Originally Posted by

**Mr.777**
for(int a = 0; a < sortedStack; a++)
{
tempStack[stackCount] = stack[a];
stackCount++;
}

Why it's not a<sortedStack-1 ?? Just a question or a hint as i don't know much about what you trying to do.

Ah that is an error, thanks!

I'm still having the same problem though unfortunately.

Originally Posted by

**Mr.777**
What is prevIndex???

Junk code from when I counted the next position as the previous index + 1. I'll remove that.

Originally Posted by

**Mr.777**
for(int i = 0; i < (size - 1); i++)

Why your loop always start from 0 and iterate for "size" iterations?
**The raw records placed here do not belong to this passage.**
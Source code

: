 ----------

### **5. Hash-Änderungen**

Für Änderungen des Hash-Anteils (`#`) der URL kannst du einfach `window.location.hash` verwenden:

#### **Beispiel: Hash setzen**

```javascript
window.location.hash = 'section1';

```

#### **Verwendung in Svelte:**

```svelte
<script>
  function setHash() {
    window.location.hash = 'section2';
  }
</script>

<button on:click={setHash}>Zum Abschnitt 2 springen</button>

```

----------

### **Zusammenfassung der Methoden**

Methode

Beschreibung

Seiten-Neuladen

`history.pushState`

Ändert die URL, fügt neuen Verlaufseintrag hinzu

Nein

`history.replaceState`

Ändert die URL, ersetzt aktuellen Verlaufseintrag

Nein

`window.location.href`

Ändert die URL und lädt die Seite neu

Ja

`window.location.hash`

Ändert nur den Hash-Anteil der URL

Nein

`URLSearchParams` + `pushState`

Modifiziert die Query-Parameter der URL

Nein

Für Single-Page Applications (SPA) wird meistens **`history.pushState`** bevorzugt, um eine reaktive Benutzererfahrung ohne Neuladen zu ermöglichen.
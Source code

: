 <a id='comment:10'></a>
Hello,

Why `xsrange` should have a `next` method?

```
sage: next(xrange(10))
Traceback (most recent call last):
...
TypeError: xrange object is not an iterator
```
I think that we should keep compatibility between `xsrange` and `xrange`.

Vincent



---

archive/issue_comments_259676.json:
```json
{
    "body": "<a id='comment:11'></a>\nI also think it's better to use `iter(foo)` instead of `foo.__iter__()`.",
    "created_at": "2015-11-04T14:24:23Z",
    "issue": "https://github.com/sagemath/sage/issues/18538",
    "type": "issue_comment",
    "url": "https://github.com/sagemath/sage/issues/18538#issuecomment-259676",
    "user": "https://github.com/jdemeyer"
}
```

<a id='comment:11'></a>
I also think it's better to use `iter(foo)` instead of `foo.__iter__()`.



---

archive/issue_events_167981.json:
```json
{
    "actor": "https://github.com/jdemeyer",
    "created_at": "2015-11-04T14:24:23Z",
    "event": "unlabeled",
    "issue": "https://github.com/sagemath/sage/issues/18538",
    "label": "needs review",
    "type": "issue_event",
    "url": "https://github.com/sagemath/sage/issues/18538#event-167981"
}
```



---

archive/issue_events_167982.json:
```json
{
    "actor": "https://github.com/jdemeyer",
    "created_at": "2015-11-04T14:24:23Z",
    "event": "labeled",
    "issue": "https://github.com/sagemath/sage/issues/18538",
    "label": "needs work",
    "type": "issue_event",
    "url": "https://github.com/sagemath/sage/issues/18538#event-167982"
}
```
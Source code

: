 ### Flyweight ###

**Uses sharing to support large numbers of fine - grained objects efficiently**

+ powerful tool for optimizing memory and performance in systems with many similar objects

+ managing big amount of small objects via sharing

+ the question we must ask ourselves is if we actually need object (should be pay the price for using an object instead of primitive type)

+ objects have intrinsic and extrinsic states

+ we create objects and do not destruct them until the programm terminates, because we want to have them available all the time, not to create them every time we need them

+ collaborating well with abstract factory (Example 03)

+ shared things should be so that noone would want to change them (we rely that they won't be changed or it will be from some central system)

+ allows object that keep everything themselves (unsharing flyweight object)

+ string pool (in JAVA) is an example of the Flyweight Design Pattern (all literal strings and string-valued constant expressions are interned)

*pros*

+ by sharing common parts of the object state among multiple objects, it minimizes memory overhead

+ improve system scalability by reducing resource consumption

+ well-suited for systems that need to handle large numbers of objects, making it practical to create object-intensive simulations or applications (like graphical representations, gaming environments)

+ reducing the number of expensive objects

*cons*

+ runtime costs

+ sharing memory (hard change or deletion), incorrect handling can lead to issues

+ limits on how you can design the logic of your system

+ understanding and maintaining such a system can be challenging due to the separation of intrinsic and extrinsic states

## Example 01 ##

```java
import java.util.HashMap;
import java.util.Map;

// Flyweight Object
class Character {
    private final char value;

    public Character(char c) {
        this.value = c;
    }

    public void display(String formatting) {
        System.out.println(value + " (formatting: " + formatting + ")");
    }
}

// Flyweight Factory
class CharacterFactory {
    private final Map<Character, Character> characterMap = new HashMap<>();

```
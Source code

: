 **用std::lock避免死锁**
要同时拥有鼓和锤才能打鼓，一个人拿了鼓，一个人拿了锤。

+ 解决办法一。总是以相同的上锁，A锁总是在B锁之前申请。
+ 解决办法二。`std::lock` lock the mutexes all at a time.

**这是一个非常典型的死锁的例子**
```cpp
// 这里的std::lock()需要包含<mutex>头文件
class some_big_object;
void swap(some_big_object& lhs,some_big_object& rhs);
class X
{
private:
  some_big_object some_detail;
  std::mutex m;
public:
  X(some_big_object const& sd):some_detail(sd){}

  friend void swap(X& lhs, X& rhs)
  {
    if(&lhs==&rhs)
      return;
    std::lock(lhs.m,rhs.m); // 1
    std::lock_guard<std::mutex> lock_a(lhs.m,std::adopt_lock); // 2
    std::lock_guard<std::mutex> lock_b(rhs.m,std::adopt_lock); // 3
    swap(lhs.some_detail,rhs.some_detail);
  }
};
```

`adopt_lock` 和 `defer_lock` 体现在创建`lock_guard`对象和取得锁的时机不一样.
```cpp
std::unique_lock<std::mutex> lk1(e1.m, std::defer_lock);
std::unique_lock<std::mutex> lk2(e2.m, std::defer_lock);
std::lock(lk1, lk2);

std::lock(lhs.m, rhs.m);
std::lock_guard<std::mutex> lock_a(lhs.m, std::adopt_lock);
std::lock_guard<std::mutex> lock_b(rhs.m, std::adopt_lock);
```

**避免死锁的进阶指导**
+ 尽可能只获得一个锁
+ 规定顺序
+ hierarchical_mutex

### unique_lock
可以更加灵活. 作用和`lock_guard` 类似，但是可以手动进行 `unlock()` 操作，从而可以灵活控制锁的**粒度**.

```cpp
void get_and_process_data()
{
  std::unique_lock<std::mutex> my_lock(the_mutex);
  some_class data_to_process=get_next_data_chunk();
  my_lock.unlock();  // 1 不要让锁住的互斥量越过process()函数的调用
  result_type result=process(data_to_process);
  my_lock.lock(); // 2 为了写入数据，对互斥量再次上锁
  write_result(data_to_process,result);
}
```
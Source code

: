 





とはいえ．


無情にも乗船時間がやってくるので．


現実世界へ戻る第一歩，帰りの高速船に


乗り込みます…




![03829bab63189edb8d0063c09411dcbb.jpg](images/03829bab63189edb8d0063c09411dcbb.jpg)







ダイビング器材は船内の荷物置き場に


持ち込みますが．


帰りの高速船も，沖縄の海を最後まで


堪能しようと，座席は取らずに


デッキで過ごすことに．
The maximum amount of flips required is never higher than the array size, I think.

Originally Posted by

**Mr.777**
I just posted the status of all variables, may be this could help you out. And what are the logics, where i have asked you about in my post.

That's very useful, much appreciated!

The basic logic behind the system:

*Find the largest integer that has an index higher than "sortedStack", which are already in the correct position

*If this integer is already in the correct position, no rotations required, just increase sortedStack by one

*Else if this integer is in the last position in the array, rotate from the position after sortedStack to from a situation like above

*Otherwise rotate the highest integer so it is in the last position in the array and then rotate at the position after sortedStack so it becomes sorted

*Fill a second temporary array with the new array positioning using the shown for loop logics

*Make the primary array equal to this temporary array

*Increase sortedStack by one as we now have another sorted number

Hope this helps. Thank you very much for your help so far